Description of the task:
Please repeat, from the entries that follow, the lines from the one containing "A to Z.</span></span>|" through the one containing "character group: [^]</span></span>" exactly, adding nothing.
^^^^
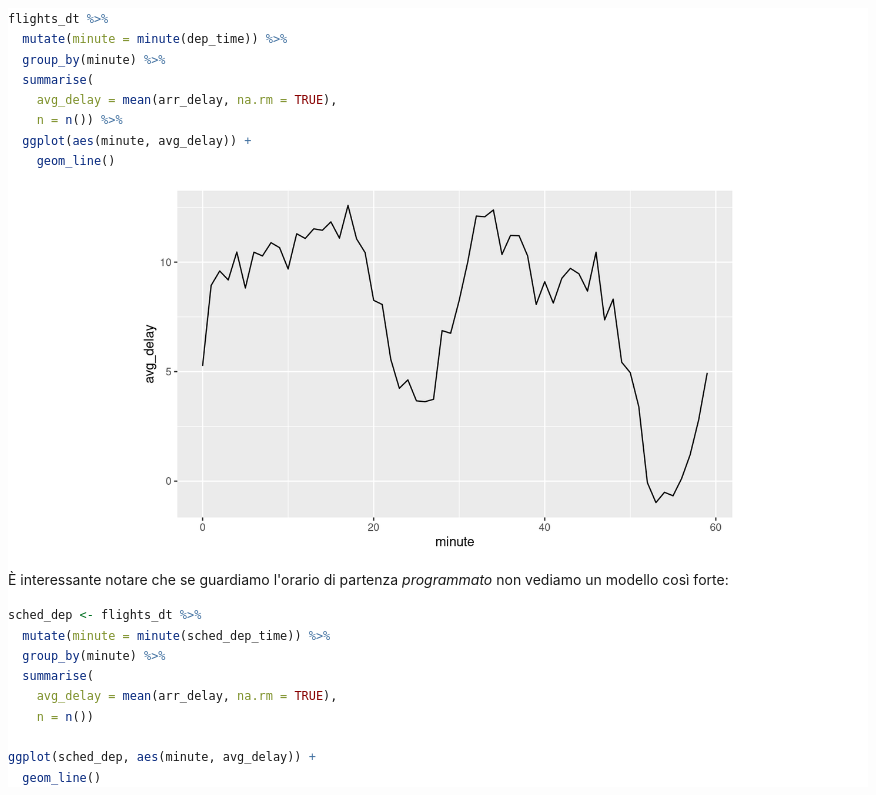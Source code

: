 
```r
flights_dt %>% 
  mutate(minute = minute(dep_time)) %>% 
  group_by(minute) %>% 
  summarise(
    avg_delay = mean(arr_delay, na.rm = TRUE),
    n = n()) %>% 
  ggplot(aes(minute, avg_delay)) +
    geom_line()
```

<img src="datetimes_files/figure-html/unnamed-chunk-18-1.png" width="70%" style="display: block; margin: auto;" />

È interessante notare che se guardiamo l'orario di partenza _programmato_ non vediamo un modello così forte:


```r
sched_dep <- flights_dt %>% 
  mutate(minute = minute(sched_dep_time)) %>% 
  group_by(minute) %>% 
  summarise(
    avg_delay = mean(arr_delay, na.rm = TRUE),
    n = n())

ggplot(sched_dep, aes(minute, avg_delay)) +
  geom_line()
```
^^^^
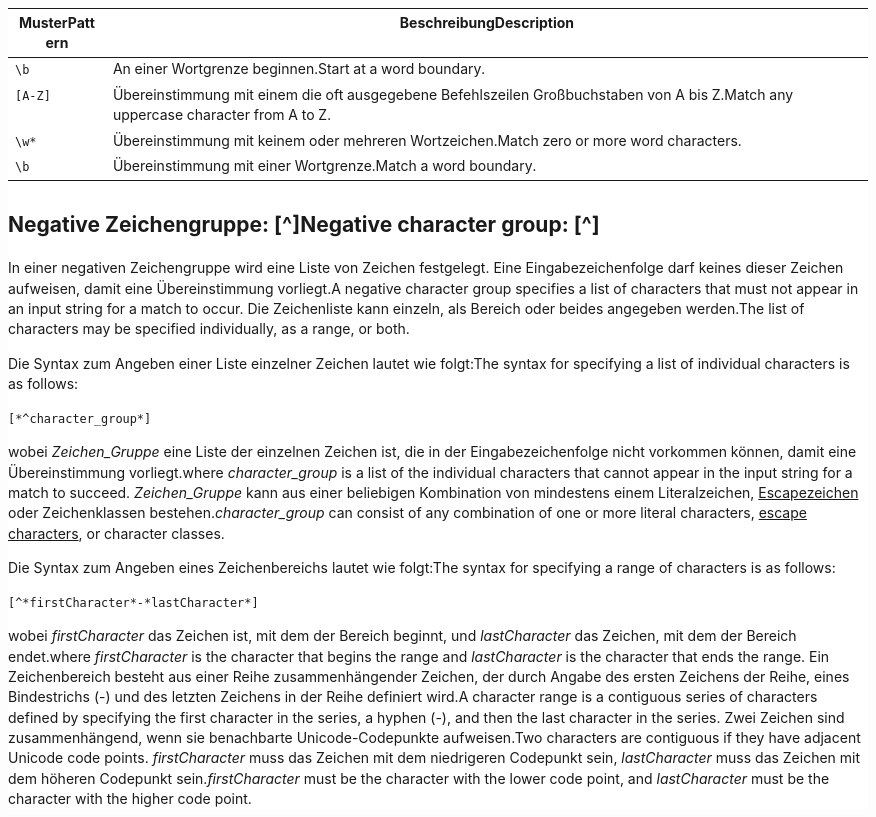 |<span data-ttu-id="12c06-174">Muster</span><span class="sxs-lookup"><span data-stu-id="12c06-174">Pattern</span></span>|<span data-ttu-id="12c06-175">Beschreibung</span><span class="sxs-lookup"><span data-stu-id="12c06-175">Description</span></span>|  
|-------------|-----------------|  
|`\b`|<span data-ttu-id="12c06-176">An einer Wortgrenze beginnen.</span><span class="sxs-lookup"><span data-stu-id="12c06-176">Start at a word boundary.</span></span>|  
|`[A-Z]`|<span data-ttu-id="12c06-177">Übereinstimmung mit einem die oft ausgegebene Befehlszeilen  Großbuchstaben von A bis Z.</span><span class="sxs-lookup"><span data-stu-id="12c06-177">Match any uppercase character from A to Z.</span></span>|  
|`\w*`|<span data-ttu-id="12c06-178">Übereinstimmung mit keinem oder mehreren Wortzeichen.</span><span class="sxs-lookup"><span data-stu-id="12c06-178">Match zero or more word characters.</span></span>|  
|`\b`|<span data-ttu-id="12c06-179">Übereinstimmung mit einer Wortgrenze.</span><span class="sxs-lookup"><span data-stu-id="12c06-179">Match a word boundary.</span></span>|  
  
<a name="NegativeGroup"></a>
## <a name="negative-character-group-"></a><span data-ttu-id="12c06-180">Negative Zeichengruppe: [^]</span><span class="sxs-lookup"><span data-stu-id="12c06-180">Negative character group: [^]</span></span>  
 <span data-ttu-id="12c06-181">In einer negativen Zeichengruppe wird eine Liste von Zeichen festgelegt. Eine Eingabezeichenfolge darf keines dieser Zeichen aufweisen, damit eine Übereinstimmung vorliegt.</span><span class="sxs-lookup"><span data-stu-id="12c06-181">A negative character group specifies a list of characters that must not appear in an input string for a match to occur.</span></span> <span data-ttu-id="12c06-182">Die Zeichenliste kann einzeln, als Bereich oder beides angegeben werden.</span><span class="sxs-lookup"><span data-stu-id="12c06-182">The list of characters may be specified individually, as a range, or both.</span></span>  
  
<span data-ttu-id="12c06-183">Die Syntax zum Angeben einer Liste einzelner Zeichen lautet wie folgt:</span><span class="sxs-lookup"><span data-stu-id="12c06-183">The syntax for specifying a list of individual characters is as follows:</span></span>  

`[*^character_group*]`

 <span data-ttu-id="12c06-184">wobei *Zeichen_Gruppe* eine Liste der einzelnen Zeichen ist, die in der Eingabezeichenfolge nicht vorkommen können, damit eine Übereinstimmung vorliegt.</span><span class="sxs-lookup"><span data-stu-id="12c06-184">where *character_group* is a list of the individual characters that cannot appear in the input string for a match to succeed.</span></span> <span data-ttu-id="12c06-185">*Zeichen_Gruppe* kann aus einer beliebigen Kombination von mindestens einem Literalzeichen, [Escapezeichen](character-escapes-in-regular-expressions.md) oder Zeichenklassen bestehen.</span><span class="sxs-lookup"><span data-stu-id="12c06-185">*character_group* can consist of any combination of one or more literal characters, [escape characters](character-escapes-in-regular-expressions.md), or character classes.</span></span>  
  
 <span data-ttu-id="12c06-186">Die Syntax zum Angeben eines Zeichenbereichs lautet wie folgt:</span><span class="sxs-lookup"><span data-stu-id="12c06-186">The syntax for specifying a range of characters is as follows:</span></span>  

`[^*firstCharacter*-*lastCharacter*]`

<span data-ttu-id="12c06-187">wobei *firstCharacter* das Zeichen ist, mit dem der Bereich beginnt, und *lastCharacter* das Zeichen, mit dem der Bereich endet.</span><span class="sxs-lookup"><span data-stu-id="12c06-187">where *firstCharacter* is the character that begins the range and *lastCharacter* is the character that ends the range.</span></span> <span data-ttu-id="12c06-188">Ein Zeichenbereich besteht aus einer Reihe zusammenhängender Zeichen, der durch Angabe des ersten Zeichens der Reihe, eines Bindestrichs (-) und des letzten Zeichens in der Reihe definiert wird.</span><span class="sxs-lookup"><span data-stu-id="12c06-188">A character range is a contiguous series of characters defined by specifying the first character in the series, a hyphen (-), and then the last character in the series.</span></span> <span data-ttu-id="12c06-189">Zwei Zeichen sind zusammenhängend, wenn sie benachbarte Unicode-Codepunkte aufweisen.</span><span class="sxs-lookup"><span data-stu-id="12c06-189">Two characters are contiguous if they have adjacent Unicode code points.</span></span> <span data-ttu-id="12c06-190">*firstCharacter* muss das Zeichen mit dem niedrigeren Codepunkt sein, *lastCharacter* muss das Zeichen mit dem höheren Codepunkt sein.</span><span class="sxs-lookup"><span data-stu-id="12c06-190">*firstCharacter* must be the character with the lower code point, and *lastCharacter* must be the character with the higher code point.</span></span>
^^^^
Answer below:
|`[A-Z]`|<span data-ttu-id="12c06-177">Übereinstimmung mit einem die oft ausgegebene Befehlszeilen  Großbuchstaben von A bis Z.</span><span class="sxs-lookup"><span data-stu-id="12c06-177">Match any uppercase character from A to Z.</span></span>|  
|`\w*`|<span data-ttu-id="12c06-178">Übereinstimmung mit keinem oder mehreren Wortzeichen.</span><span class="sxs-lookup"><span data-stu-id="12c06-178">Match zero or more word characters.</span></span>|  
|`\b`|<span data-ttu-id="12c06-179">Übereinstimmung mit einer Wortgrenze.</span><span class="sxs-lookup"><span data-stu-id="12c06-179">Match a word boundary.</span></span>|  
  
<a name="NegativeGroup"></a>
## <a name="negative-character-group-"></a><span data-ttu-id="12c06-180">Negative Zeichengruppe: [^]</span><span class="sxs-lookup"><span data-stu-id="12c06-180">Negative character group: [^]</span></span>  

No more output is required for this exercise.